▶ REQUIRED ACTION: Would you return the lines between the one holding "- Updated dependencies [c2c77d3]" and the one holding "- @sovryn/onboard-core@0.0.1", inclusive, and only those, exactly as they stand in the listing below?

# # #

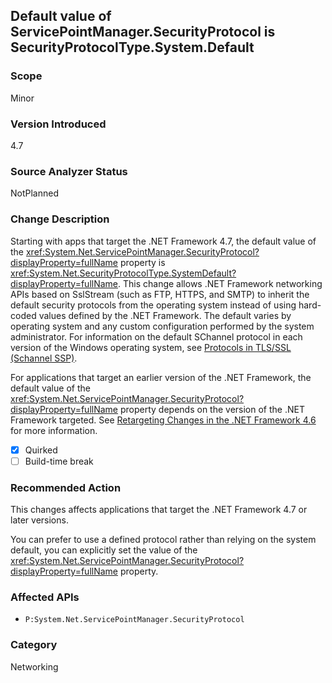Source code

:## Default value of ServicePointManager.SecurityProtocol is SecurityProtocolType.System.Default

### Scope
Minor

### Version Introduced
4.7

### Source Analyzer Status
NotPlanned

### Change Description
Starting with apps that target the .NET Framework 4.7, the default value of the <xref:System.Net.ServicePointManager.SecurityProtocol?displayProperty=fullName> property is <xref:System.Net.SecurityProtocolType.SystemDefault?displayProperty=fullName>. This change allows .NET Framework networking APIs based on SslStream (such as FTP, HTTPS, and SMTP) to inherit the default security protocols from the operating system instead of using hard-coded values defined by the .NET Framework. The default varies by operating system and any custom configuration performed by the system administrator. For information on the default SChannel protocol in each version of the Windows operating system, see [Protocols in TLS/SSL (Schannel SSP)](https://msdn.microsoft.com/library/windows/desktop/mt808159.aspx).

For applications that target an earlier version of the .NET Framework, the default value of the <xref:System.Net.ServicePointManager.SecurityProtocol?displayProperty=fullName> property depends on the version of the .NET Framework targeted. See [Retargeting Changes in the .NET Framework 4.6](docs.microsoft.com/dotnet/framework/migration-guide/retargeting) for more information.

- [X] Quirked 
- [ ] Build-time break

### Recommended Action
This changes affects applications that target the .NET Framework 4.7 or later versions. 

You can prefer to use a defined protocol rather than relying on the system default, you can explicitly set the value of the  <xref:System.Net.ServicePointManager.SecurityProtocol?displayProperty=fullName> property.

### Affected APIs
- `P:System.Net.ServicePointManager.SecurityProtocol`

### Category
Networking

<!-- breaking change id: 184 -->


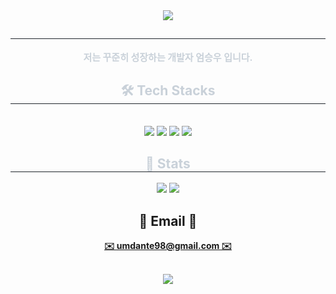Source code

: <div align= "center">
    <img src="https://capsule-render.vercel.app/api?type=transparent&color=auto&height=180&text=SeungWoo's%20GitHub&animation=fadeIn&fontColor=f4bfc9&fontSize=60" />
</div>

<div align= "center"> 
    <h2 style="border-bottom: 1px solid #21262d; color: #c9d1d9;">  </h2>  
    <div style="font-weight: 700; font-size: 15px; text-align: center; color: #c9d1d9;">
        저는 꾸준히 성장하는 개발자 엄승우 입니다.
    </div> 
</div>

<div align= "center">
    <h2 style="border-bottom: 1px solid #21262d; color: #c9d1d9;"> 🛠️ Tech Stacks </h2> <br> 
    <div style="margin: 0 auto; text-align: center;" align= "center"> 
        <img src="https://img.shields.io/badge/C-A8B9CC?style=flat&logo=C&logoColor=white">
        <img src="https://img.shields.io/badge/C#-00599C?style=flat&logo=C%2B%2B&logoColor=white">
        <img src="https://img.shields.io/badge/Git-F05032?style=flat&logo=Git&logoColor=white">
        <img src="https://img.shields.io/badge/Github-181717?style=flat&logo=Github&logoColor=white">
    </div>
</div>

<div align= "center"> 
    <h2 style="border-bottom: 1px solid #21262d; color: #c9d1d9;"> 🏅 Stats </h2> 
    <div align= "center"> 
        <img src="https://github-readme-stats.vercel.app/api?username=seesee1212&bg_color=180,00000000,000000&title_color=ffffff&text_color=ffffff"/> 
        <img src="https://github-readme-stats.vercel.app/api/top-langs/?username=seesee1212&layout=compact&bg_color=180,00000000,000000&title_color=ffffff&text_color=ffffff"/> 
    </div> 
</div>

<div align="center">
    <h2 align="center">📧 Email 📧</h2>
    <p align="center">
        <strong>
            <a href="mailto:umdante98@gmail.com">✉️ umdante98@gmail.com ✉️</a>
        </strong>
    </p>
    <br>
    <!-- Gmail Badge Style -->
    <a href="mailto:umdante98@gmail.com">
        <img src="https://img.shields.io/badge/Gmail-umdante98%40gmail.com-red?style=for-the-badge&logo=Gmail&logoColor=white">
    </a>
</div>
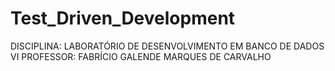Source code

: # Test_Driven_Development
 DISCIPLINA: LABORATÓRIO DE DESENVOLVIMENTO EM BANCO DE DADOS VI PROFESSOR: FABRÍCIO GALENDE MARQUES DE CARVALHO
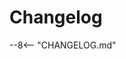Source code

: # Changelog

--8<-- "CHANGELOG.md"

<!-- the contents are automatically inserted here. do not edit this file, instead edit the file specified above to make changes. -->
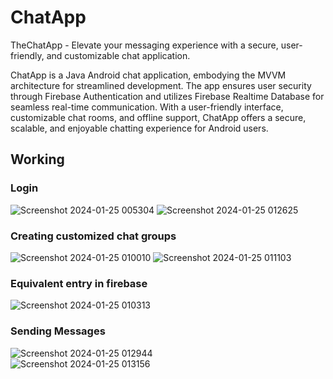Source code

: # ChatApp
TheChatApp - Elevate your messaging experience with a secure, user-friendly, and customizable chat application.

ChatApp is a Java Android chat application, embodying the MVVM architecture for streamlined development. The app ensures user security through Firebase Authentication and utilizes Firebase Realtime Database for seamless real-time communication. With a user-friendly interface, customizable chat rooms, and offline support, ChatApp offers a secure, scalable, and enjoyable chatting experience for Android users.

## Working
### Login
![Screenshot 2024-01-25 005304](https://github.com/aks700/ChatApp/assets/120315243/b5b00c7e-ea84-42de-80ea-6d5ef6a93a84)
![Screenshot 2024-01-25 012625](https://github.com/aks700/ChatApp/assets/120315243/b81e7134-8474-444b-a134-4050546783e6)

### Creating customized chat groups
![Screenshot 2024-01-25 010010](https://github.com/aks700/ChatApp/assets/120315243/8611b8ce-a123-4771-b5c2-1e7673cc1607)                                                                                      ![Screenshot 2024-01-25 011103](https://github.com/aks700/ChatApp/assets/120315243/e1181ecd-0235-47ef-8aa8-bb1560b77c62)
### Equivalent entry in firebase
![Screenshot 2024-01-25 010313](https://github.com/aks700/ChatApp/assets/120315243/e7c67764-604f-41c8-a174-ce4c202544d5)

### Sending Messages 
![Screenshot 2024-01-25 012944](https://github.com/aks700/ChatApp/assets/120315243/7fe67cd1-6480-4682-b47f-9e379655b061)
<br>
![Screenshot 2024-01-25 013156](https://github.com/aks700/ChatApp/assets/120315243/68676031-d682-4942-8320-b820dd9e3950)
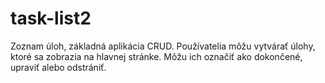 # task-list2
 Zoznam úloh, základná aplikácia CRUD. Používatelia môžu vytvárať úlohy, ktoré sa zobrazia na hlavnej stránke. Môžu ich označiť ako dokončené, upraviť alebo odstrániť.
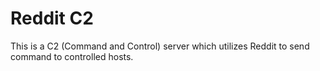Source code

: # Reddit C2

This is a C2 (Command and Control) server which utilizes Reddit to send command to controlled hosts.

# # #

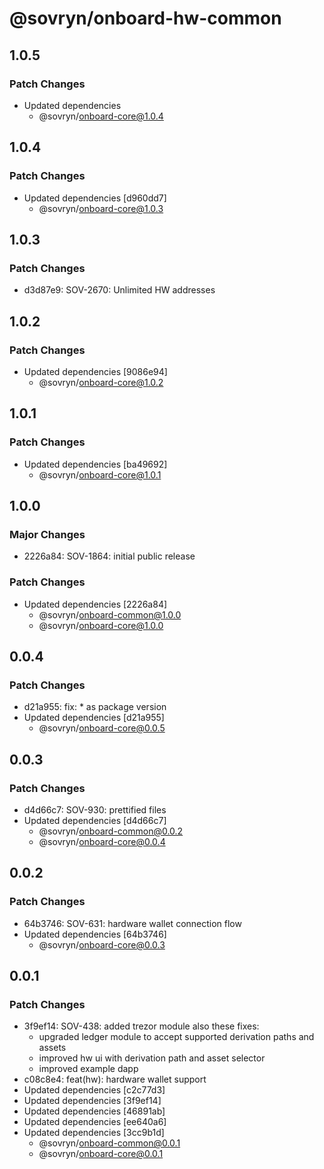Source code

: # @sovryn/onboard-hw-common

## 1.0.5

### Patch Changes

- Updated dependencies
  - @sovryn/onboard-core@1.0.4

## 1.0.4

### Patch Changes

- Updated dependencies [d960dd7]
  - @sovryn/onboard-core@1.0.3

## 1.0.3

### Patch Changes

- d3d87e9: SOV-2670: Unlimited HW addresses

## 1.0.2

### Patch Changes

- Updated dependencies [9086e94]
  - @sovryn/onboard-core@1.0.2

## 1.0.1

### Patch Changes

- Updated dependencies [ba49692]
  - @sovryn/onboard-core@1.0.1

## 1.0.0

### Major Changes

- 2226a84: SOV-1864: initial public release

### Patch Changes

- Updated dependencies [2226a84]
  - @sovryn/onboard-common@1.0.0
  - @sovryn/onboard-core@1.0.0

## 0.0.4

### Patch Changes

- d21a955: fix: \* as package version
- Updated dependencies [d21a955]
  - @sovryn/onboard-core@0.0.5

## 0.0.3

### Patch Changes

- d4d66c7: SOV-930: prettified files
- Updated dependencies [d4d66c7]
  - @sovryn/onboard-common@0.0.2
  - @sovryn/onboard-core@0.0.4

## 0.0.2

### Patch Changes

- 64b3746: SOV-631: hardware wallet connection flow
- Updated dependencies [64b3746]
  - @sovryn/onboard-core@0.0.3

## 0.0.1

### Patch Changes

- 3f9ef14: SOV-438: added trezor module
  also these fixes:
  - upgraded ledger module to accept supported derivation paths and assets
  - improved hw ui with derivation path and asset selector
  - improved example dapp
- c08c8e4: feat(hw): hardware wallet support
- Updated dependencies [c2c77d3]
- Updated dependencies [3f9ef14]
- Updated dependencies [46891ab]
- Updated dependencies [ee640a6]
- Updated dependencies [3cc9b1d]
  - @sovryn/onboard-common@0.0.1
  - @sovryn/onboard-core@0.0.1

# # #

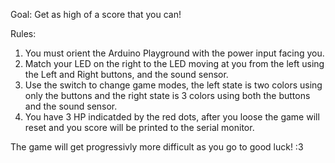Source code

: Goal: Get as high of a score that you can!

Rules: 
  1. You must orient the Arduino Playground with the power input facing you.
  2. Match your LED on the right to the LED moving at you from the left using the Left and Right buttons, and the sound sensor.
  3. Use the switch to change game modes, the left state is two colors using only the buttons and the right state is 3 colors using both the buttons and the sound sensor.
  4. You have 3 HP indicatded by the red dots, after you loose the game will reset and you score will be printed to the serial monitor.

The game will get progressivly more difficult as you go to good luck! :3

# # #

▶ ANSWER TO THIS PROBLEM:
- Updated dependencies [c2c77d3]
- Updated dependencies [3f9ef14]
- Updated dependencies [46891ab]
- Updated dependencies [ee640a6]
- Updated dependencies [3cc9b1d]
  - @sovryn/onboard-common@0.0.1
  - @sovryn/onboard-core@0.0.1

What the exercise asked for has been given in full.